Supplied entries:
== Segment start ==

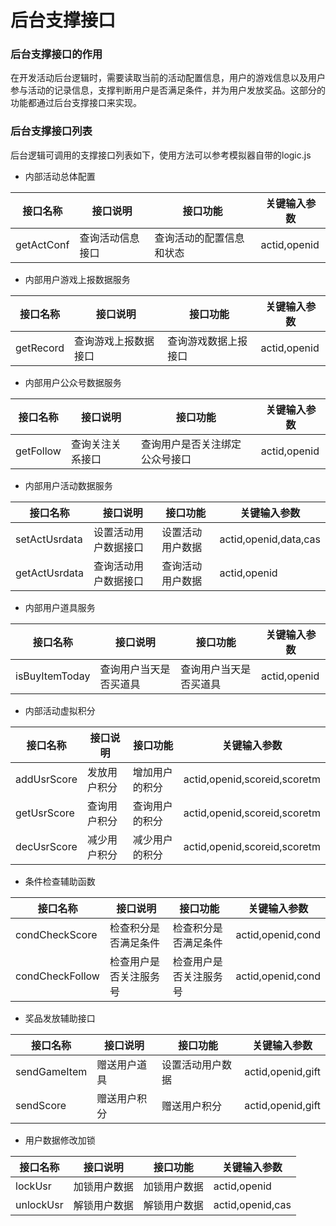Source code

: # 后台支撑接口

### 后台支撑接口的作用

在开发活动后台逻辑时，需要读取当前的活动配置信息，用户的游戏信息以及用户参与活动的记录信息，支撑判断用户是否满足条件，并为用户发放奖品。这部分的功能都通过后台支撑接口来实现。


### 后台支撑接口列表

后台逻辑可调用的支撑接口列表如下，使用方法可以参考模拟器自带的logic.js

- 内部活动总体配置

| 接口名称 | 接口说明 | 接口功能 | 关键输入参数 |
| - | - | - | - | 
| getActConf | 查询活动信息接口 | 查询活动的配置信息和状态 | actid,openid |

- 内部用户游戏上报数据服务

| 接口名称 | 接口说明 | 接口功能 | 关键输入参数 |
| - | - | - | - | 
| getRecord | 查询游戏上报数据接口 | 查询游戏数据上报接口 | actid,openid |

- 内部用户公众号数据服务

| 接口名称 | 接口说明 | 接口功能 | 关键输入参数 |
| - | - | - | - | 
| getFollow | 查询关注关系接口 | 查询用户是否关注绑定公众号接口 | actid,openid |

- 内部用户活动数据服务

| 接口名称 | 接口说明 | 接口功能 | 关键输入参数 |
| - | - | - | - | 
| setActUsrdata | 设置活动用户数据接口 | 设置活动用户数据 | actid,openid,data,cas |
| getActUsrdata | 查询活动用户数据接口 | 查询活动用户数据 | actid,openid |

- 内部用户道具服务

| 接口名称 | 接口说明 | 接口功能 | 关键输入参数 |
| - | - | - | - | 
| isBuyItemToday | 查询用户当天是否买道具 | 查询用户当天是否买道具 | actid,openid |

- 内部活动虚拟积分

| 接口名称 | 接口说明 | 接口功能 | 关键输入参数 |
| - | - | - | - | 
| addUsrScore | 发放用户积分 | 增加用户的积分 | actid,openid,scoreid,scoretm |
| getUsrScore | 查询用户积分 | 查询用户的积分 | actid,openid,scoreid,scoretm |
| decUsrScore | 减少用户积分 | 减少用户的积分 | actid,openid,scoreid,scoretm |

- 条件检查辅助函数

| 接口名称 | 接口说明 | 接口功能 | 关键输入参数 |
| - | - | - | - | 
| condCheckScore | 检查积分是否满足条件 | 检查积分是否满足条件 | actid,openid,cond |
| condCheckFollow | 检查用户是否关注服务号 | 检查用户是否关注服务号 | actid,openid,cond |

- 奖品发放辅助接口

| 接口名称 | 接口说明 | 接口功能 | 关键输入参数 |
| - | - | - | - | 
| sendGameItem | 赠送用户道具 | 设置活动用户数据 | actid,openid,gift |
| sendScore | 赠送用户积分 | 赠送用户积分 | actid,openid,gift |

- 用户数据修改加锁

| 接口名称 | 接口说明 | 接口功能 | 关键输入参数 |
| - | - | - | - | 
| lockUsr | 加锁用户数据 | 加锁用户数据 | actid,openid |
| unlockUsr | 解锁用户数据 | 解锁用户数据 | actid,openid,cas |
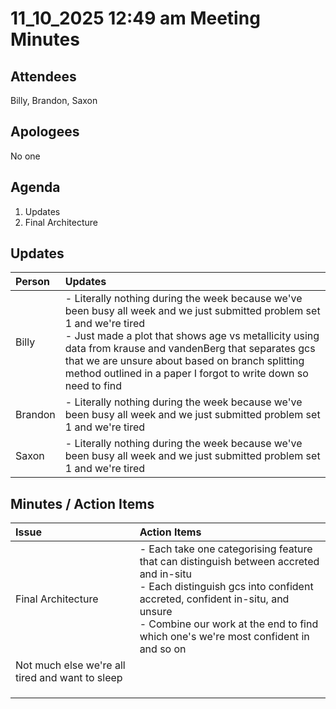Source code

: # 11_10_2025 12:49 am Meeting Minutes

## **Attendees**

Billy, Brandon, Saxon

## **Apologees**

No one

## **Agenda**

1. Updates 
2. Final Architecture

## **Updates**

| **Person** | **Updates** |
| :--- | :--- |
| Billy | - Literally nothing during the week because we've been busy all week and we just submitted problem set 1 and we're tired<br>- Just made a plot that shows age vs metallicity using data from krause and vandenBerg that separates gcs that we are unsure about based on branch splitting method outlined in a paper I forgot to write down so need to find|
| Brandon | - Literally nothing during the week because we've been busy all week and we just submitted problem set 1 and we're tired|
| Saxon |- Literally nothing during the week because we've been busy all week and we just submitted problem set 1 and we're tired|

## **Minutes / Action Items**

| **Issue** | **Action Items** |
| :--- | :--- | 
| Final Architecture  | - Each take one categorising feature that can distinguish between accreted and in-situ<br>- Each distinguish gcs into confident accreted, confident in-situ, and unsure<br>- Combine our work at the end to find which one's we're most confident in and so on |
| Not much else we're all tired and want to sleep |  |
|  |  |
|  |  |
|  |  |
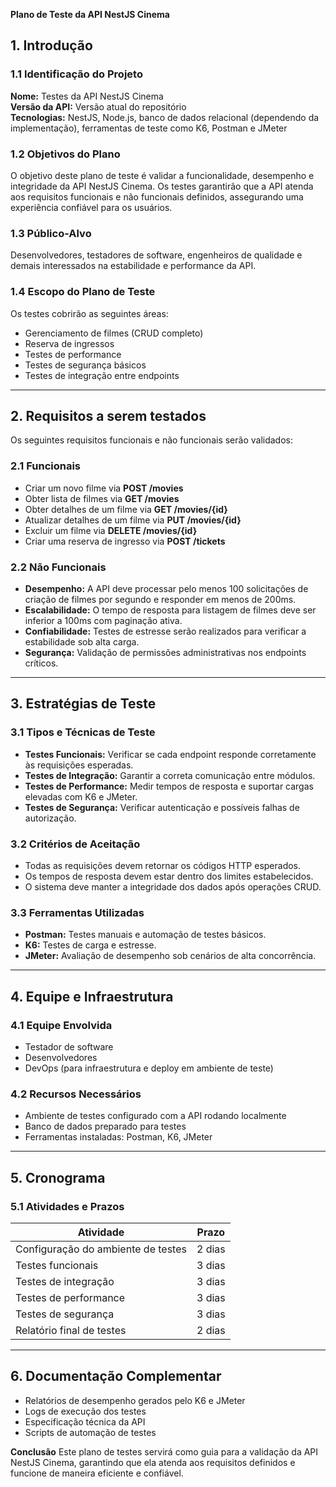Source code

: **Plano de Teste da API NestJS Cinema**

## 1. Introdução

### 1.1 Identificação do Projeto

**Nome:** Testes da API NestJS Cinema\
**Versão da API:** Versão atual do repositório\
**Tecnologias:** NestJS, Node.js, banco de dados relacional (dependendo da implementação), ferramentas de teste como K6, Postman e JMeter

### 1.2 Objetivos do Plano

O objetivo deste plano de teste é validar a funcionalidade, desempenho e integridade da API NestJS Cinema. Os testes garantirão que a API atenda aos requisitos funcionais e não funcionais definidos, assegurando uma experiência confiável para os usuários.

### 1.3 Público-Alvo

Desenvolvedores, testadores de software, engenheiros de qualidade e demais interessados na estabilidade e performance da API.

### 1.4 Escopo do Plano de Teste

Os testes cobrirão as seguintes áreas:

- Gerenciamento de filmes (CRUD completo)
- Reserva de ingressos
- Testes de performance
- Testes de segurança básicos
- Testes de integração entre endpoints

---

## 2. Requisitos a serem testados

Os seguintes requisitos funcionais e não funcionais serão validados:

### 2.1 Funcionais

- Criar um novo filme via **POST /movies**
- Obter lista de filmes via **GET /movies**
- Obter detalhes de um filme via **GET /movies/{id}**
- Atualizar detalhes de um filme via **PUT /movies/{id}**
- Excluir um filme via **DELETE /movies/{id}**
- Criar uma reserva de ingresso via **POST /tickets**

### 2.2 Não Funcionais

- **Desempenho:** A API deve processar pelo menos 100 solicitações de criação de filmes por segundo e responder em menos de 200ms.
- **Escalabilidade:** O tempo de resposta para listagem de filmes deve ser inferior a 100ms com paginação ativa.
- **Confiabilidade:** Testes de estresse serão realizados para verificar a estabilidade sob alta carga.
- **Segurança:** Validação de permissões administrativas nos endpoints críticos.

---

## 3. Estratégias de Teste

### 3.1 Tipos e Técnicas de Teste

- **Testes Funcionais:** Verificar se cada endpoint responde corretamente às requisições esperadas.
- **Testes de Integração:** Garantir a correta comunicação entre módulos.
- **Testes de Performance:** Medir tempos de resposta e suportar cargas elevadas com K6 e JMeter.
- **Testes de Segurança:** Verificar autenticação e possíveis falhas de autorização.

### 3.2 Critérios de Aceitação

- Todas as requisições devem retornar os códigos HTTP esperados.
- Os tempos de resposta devem estar dentro dos limites estabelecidos.
- O sistema deve manter a integridade dos dados após operações CRUD.

### 3.3 Ferramentas Utilizadas

- **Postman:** Testes manuais e automação de testes básicos.
- **K6:** Testes de carga e estresse.
- **JMeter:** Avaliação de desempenho sob cenários de alta concorrência.

---

## 4. Equipe e Infraestrutura

### 4.1 Equipe Envolvida

- Testador de software
- Desenvolvedores
- DevOps (para infraestrutura e deploy em ambiente de teste)

### 4.2 Recursos Necessários

- Ambiente de testes configurado com a API rodando localmente
- Banco de dados preparado para testes
- Ferramentas instaladas: Postman, K6, JMeter

---

## 5. Cronograma

### 5.1 Atividades e Prazos

| Atividade                          | Prazo  |
| ---------------------------------- | ------ |
| Configuração do ambiente de testes | 2 dias |
| Testes funcionais                  | 3 dias |
| Testes de integração               | 3 dias |
| Testes de performance              | 3 dias |
| Testes de segurança                | 3 dias |
| Relatório final de testes          | 2 dias |

---

## 6. Documentação Complementar

- Relatórios de desempenho gerados pelo K6 e JMeter
- Logs de execução dos testes
- Especificação técnica da API
- Scripts de automação de testes

**Conclusão**
Este plano de testes servirá como guia para a validação da API NestJS Cinema, garantindo que ela atenda aos requisitos definidos e funcione de maneira eficiente e confiável.

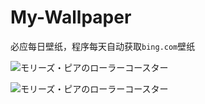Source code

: # My-Wallpaper

必应每日壁纸，程序每天自动获取`bing.com`壁纸

![モリーズ・ピアのローラーコースター](https://bing.com/th?id=OHR.GreatWhiteRoller_JA-JP4421775087_UHD.jpg&pid=hp&w=384&h=216&rs=1&c=4)

![モリーズ・ピアのローラーコースター](https://bing.com/th?id=OHR.GreatWhiteRoller_JA-JP4421775087_UHD.jpg&pid=hp&w=384&h=216&rs=1&c=4)

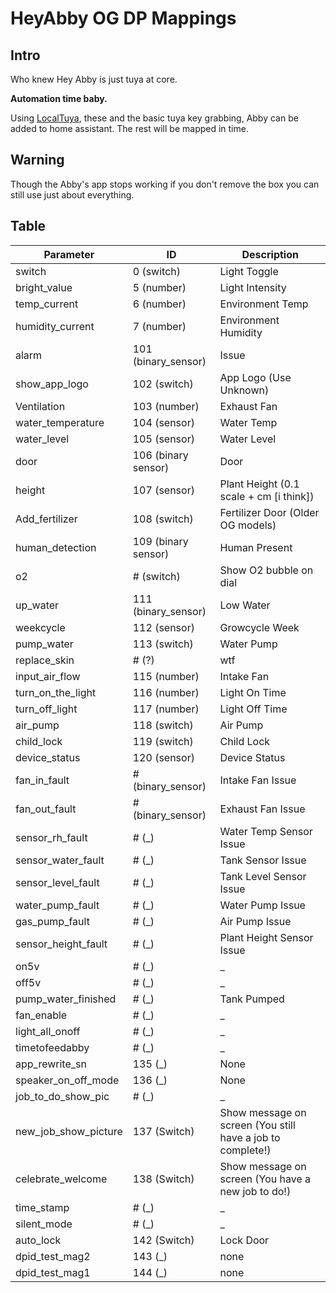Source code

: # HeyAbby OG DP Mappings

## Intro

Who knew Hey Abby is just tuya at core.

**Automation time baby.**

Using [LocalTuya](https://github.com/rospogrigio/localtuya), these and the basic tuya key grabbing, Abby can be added to home assistant. The rest will be mapped in time.

## Warning

Though the Abby's app stops working if you don't remove the box you can still use just about everything.

## Table

| Parameter              | ID                | Description                                |
|------------------------|-------------------|--------------------------------------------|
| switch                 | 0 (switch)        | Light Toggle                               |
| bright_value           | 5 (number)        | Light Intensity                            |
| temp_current           | 6 (number)        | Environment Temp                           |
| humidity_current       | 7 (number)        | Environment Humidity                       |
| alarm                  | 101 (binary_sensor) | Issue                                     |
| show_app_logo          | 102 (switch)      | App Logo (Use Unknown)                                  |
| Ventilation            | 103 (number)      | Exhaust Fan                                |
| water_temperature      | 104 (sensor)      | Water Temp                                 |
| water_level            | 105 (sensor)      | Water Level                                |
| door                   | 106 (binary sensor) | Door                                      |
| height                 | 107 (sensor)      | Plant Height (0.1 scale + cm [i think])    |
| Add_fertilizer         | 108 (switch)      | Fertilizer Door (Older OG models)          |
| human_detection        | 109 (binary sensor) | Human Present                             |
| o2                     | # (switch)      | Show O2 bubble on dial                                   |
| up_water               | 111 (binary_sensor) | Low Water                                 |
| weekcycle              | 112 (sensor)      | Growcycle Week                             |
| pump_water             | 113 (switch)      | Water Pump                                 |
| replace_skin           | # (?)             | wtf                                        |
| input_air_flow         | 115 (number)      | Intake Fan                                 |
| turn_on_the_light      | 116 (number)      | Light On Time                              |
| turn_off_light         | 117 (number)      | Light Off Time                             |
| air_pump               | 118 (switch)      | Air Pump                                   |
| child_lock             | 119 (switch)      | Child Lock                                 |
| device_status          | 120 (sensor)      | Device Status                              |
| fan_in_fault           | # (binary_sensor) | Intake Fan Issue                           |
| fan_out_fault          | # (binary_sensor) | Exhaust Fan Issue                          |
| sensor_rh_fault        | # (_)             | Water Temp Sensor Issue                    |
| sensor_water_fault     | # (_)             | Tank Sensor Issue                          |
| sensor_level_fault     | # (_)             | Tank Level Sensor Issue                    |
| water_pump_fault       | # (_)             | Water Pump Issue                           |
| gas_pump_fault         | # (_)             | Air Pump Issue                             |
| sensor_height_fault    | # (_)             | Plant Height Sensor Issue                  |
| on5v                   | # (_)             | _                                          |
| off5v                  | # (_)             | _                                          |
| pump_water_finished    | # (_)             | Tank Pumped                                |
| fan_enable             | # (_)             | _                                          |
| light_all_onoff        | # (_)             | _                                          |
| timetofeedabby         | # (_)             | _                                          |
| app_rewrite_sn         | 135 (_)             | None                                          |
| speaker_on_off_mode    | 136 (_)             | None                                          |
| job_to_do_show_pic     | # (_)             | _                                          |
| new_job_show_picture   | 137 (Switch)             | Show message on screen (You still have a job to complete!)                                          |
| celebrate_welcome      | 138 (Switch)             | Show message on screen (You have a new job to do!)                                          |
| time_stamp             | # (_)             | _                                          |
| silent_mode            | # (_)             | _                                          |
| auto_lock              | 142 (Switch)             | Lock Door                                          |
| dpid_test_mag2         | 143 (_)             | none                                          |
| dpid_test_mag1         | 144 (_)             | none                                          |

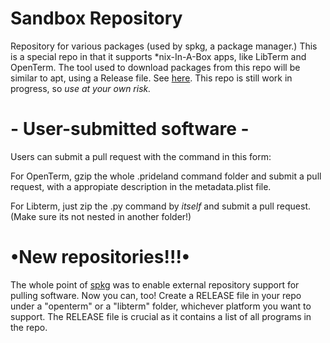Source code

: # Sandbox Repository
Repository for various packages (used by spkg, a package manager.)
This is a special repo in that it supports *nix-In-A-Box apps, like LibTerm and OpenTerm.
The tool used to download packages from this repo will be similar to apt, using a Release file. See [here](https://github.com/sn3ksoftware/sandpkg).
This repo is still work in progress, so *use at your own risk.*

# - User-submitted software -

Users can submit a pull request with the command in this form:

For OpenTerm, gzip the whole .prideland command folder and submit a pull request, with a appropiate description in the metadata.plist file.

For Libterm, just zip the .py command by *itself* and submit a pull request. (Make sure its not nested in another folder!)

# •New repositories!!!•
The whole point of [spkg](https://github.com/sn3ksoftware/sandpkg) was to enable external repository support for pulling software.
Now you can, too! Create a RELEASE file in your repo under a "openterm" or a "libterm" folder, whichever platform you want to support. The RELEASE file is crucial as it contains a list of all programs in the repo.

== Segment end ==

What to work on: Send back exactly the lines of the listing above starting at the one with "106 (binary sensor)" and ending at the one with "Plant Height Sensor", inclusive, and no others.

Output for this task:
| door                   | 106 (binary sensor) | Door                                      |
| height                 | 107 (sensor)      | Plant Height (0.1 scale + cm [i think])    |
| Add_fertilizer         | 108 (switch)      | Fertilizer Door (Older OG models)          |
| human_detection        | 109 (binary sensor) | Human Present                             |
| o2                     | # (switch)      | Show O2 bubble on dial                                   |
| up_water               | 111 (binary_sensor) | Low Water                                 |
| weekcycle              | 112 (sensor)      | Growcycle Week                             |
| pump_water             | 113 (switch)      | Water Pump                                 |
| replace_skin           | # (?)             | wtf                                        |
| input_air_flow         | 115 (number)      | Intake Fan                                 |
| turn_on_the_light      | 116 (number)      | Light On Time                              |
| turn_off_light         | 117 (number)      | Light Off Time                             |
| air_pump               | 118 (switch)      | Air Pump                                   |
| child_lock             | 119 (switch)      | Child Lock                                 |
| device_status          | 120 (sensor)      | Device Status                              |
| fan_in_fault           | # (binary_sensor) | Intake Fan Issue                           |
| fan_out_fault          | # (binary_sensor) | Exhaust Fan Issue                          |
| sensor_rh_fault        | # (_)             | Water Temp Sensor Issue                    |
| sensor_water_fault     | # (_)             | Tank Sensor Issue                          |
| sensor_level_fault     | # (_)             | Tank Level Sensor Issue                    |
| water_pump_fault       | # (_)             | Water Pump Issue                           |
| gas_pump_fault         | # (_)             | Air Pump Issue                             |
| sensor_height_fault    | # (_)             | Plant Height Sensor Issue                  |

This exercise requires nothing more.